The convective kissing instability in low-mass M-dwarf models: convective overshooting, semi-convection, luminosity functions, surface abundances and star cluster age dating

TL;DR

This study models the convective kissing instability in low-mass M-dwarfs, revealing its effects on luminosity, surface abundances, and the main sequence gap, with implications for star cluster age dating.

Contribution

It introduces detailed MESA models exploring how convective overshooting and semi-convection influence the M-dwarf gap and stellar evolution, providing new insights into stellar structure and age estimation.

Findings

The instability amplitude decreases with more overshooting.

Semi-convection sustains the instability, affecting evolutionary tracks.

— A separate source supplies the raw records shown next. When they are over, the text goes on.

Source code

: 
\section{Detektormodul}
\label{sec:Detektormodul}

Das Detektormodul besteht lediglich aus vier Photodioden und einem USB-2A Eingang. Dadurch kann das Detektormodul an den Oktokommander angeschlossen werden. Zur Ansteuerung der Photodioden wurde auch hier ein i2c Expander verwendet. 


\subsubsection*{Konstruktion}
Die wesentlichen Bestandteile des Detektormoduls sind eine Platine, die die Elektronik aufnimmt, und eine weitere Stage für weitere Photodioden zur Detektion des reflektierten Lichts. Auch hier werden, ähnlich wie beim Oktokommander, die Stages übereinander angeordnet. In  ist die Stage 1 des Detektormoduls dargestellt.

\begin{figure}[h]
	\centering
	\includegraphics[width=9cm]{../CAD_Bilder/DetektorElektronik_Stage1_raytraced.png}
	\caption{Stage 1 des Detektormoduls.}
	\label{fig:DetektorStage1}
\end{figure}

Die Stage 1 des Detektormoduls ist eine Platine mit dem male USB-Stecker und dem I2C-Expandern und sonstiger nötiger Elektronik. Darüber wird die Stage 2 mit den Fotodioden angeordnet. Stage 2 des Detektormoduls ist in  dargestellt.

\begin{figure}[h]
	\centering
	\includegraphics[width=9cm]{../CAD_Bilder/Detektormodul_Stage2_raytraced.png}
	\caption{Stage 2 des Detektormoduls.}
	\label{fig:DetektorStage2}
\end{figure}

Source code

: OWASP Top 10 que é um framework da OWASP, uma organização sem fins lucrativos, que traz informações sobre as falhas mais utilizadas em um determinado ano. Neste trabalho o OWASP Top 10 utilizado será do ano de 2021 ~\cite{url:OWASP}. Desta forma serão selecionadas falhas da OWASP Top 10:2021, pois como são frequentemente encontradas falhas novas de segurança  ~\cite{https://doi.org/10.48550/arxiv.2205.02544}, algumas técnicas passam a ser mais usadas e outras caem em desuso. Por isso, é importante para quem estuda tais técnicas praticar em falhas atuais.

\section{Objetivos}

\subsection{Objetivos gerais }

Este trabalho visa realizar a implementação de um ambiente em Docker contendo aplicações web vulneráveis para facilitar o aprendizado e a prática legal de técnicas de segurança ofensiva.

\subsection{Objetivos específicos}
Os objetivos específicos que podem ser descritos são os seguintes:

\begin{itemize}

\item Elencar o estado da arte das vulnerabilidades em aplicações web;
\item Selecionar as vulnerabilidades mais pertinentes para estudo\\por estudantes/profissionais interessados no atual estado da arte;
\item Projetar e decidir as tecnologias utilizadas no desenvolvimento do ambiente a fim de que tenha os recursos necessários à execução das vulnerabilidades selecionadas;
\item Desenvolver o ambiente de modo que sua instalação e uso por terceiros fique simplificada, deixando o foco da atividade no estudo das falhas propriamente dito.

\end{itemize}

The models reproduce the observed M-dwarf gap in color-magnitude diagrams.

Abstract

Low-mass models of M-dwarfs that undergo the convective kissing instability fluctuate in luminosity and temperature resulting in a gap in the main sequence that is observed in the $Gaia$ data. During this instability, the models have repeated periods of full convection where the material is mixed throughout the model. Stellar evolution models are performed using MESA with varying amounts of convective overshooting and semi-convection. We find that the amplitude and intensity of the instability is reduced with increasing amounts of overshooting but sustained when semi-convection is present. This is reflected in the loops in the evolutionary tracks in the Hertzsprung-Russell diagram. The surface abundances of $^1$H, $^3$He, $^4$He, $^{12}$C, $^{14}$N and $^{16}$O increase or decrease over time due to the convective boundary, however the relative abundance changes are very small and not likely observable. The mass and magnitude values from the models are assigned to a synthetic population of stars from the mass-magnitude relation to create colour-magnitude diagrams, which reproduce the M-dwarf gap as a large indent into the blueward edge of the main sequence (MS). This is featured in the luminosity function as a small peak and dip. The width of the MS decreases over time along with the difference in width between the MS at masses higher and lower than the instability. The parallel offset and relative angle between the upper and lower parts of the MS also change with time along with the mass-magnitude relation. Potential age-dating methods for single stars and stellar populations are described.